Vous êtes kinésithérapeute auprès de patients hospitalisés pour des troubles psychiques. Pourquoi avez-vous choisi d’exercer dans ce domaine ?

Le centre de rééducation du centre hospitalier spécialisé où je travaille actuellement a été mon premier emploi à l’obtention de mon diplôme, il y a 18 ans. Durant ma carrière, j’ai expérimenté également la kinésithérapie en libéral et à domicile, ainsi qu’en secteur général. Notre équipe de kinésithérapeutes intervient aussi dans les services de réanimation, pneumologie, pédiatrie, cardiologie, traumatologie, médecine et soins palliatifs. Toutes ces expériences ont amélioré mes connaissances de ces différents versants de notre profession et ont affiné ma capacité à établir une relation de soin, si fragile et complexe lorsqu’une pathologie psychique s’ajoute à l’équation. J’apprends beaucoup de la résilience de mes patients qui ont, pour beaucoup, des parcours de vie très difficiles.

J’interviens aussi à l’institut de formation en masso-kinésithérapie de Nancy, et je m’investis dans la prévention et l’éducation thérapeutique.

Avez-vous suivi une formation spécifique pour exercer auprès de ces patients ?

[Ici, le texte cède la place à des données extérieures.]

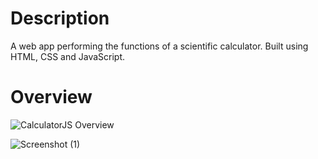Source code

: # Description
A web app performing the functions of a scientific calculator. Built using HTML, CSS and JavaScript.

# Overview
![CalculatorJS Overview](https://user-images.githubusercontent.com/70066475/103240705-fc0b3d00-4948-11eb-8cc5-942785cb81cb.png)

![Screenshot (1)](https://user-images.githubusercontent.com/70066475/113147522-c405e580-9228-11eb-8ecc-6310daee4eab.png)
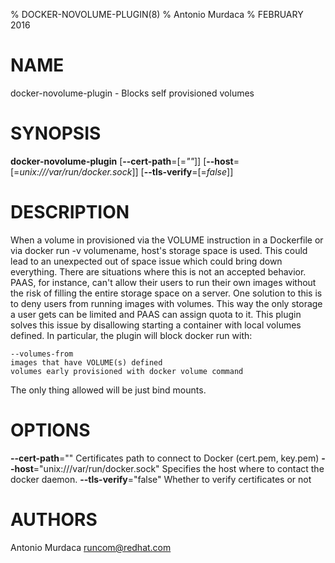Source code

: % DOCKER-NOVOLUME-PLUGIN(8)
% Antonio Murdaca
% FEBRUARY 2016
# NAME
docker-novolume-plugin - Blocks self provisioned volumes

# SYNOPSIS
**docker-novolume-plugin**
[**--cert-path**=[=*""*]]
[**--host**=[=*unix:///var/run/docker.sock*]]
[**--tls-verify**=[=*false*]]

# DESCRIPTION
When a volume in provisioned via the VOLUME instruction in a Dockerfile or via
docker run -v volumename, host's storage space is used. This could lead to an
unexpected out of space issue which could bring down everything. There are situations
where this is not an accepted behavior. PAAS, for instance, can't allow their users
to run their own images without the risk of filling the entire storage space on a server.
One solution to this is to deny users from running images with volumes. This way the
only storage a user gets can be limited and PAAS can assign quota to it.
This plugin solves this issue by disallowing starting a container with local volumes defined. In particular, the plugin will block docker run with:

    --volumes-from
    images that have VOLUME(s) defined
    volumes early provisioned with docker volume command

The only thing allowed will be just bind mounts.

# OPTIONS

**--cert-path**=""
  Certificates path to connect to Docker (cert.pem, key.pem)
**--host**="unix:///var/run/docker.sock"
  Specifies the host where to contact the docker daemon.
**--tls-verify**="false"
  Whether to verify certificates or not

# AUTHORS
Antonio Murdaca <runcom@redhat.com>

J’ai eu la chance de suivre une formation très complète lors de mes études à Bruxelles, et d’avoir une expérience aux États-Unis en quatrième année. À l’école de kinésithérapie, nous avons eu des cours de psychopathologie ainsi que des travaux dirigés sous forme de jeux de rôles, avec des intervenants spécialisés dans ce domaine, qui nous ont sensibilisés aux troubles de santé mentale. J’ai toujours continué à me former, sur le plan technique (par exemple sur le concept Mulligan, que j’avais découvert aux États-Unis, pour lequel j’assistais l’enseignant en traduisant le cours donné en anglais), mais aussi à des approches un peu plus holistiques, comme le Pilates, le Yin yoga et le yoga thérapeutique, qui me permettent d’aborder le rapport au corps d’une manière plus douce. Ces pratiques, en individuel ou en petits groupes, aident les patients à se réapproprier leur corps, en se reconnectant à leur souffle, à leurs sensations, et permettent de calmer les douleurs mais aussi les tensions psychiques.

Je me suis aussi formée à l’accompagnement spécifique de ces patients, notamment grâce à des enseignements proposés en interne, sur la crise suicidaire ou la gestion de la violence, par exemple, ainsi que par la lecture d’ouvrages spécialisés[1].

J’ai ressenti le besoin de me former personnellement en méditation de pleine conscience, via le diplôme universitaire « Médecine, Méditation et Neurosciences »[2] qui est d’une grande richesse pour les soignants, afin qu’ils prennent soin de leur propre santé mentale.

La prise en charge de ces patients est-elle différente ?

Je reçois des patients hospitalisés en psychiatrie, qui me sont adressés par un psychiatre ou un médecin de l’établissement pour toutes sortes de troubles somatiques habituellement rencontrés en kinésithérapie. La prise en charge est « classique » : rééducation après une fracture ou une chute, reprise de la marche, traitement de douleurs, rééducation neurologique après un accident vasculaire cérébral, etc. Cependant, ces patients souffrent, en plus, d’une pathologie psychiatrique qui demande d’être prise en compte dans l’accompagnement et qui peut complexifier la prise en charge, d’autant plus en phase aiguë ou lors d’une rechute. Comme le dit le psychiatre Paul SIVADON, « Notre corps est sensible à tout ce qui modifie son état d’équilibre, et il y réagit sans que nous en soyons conscients ». Leur souffrance psychique les rend particulièrement vulnérables et je dois adapter mon accompagnement en permanence pour créer une relation de confiance avec eux. Cela demande du temps et nécessite une posture d’écoute attentive.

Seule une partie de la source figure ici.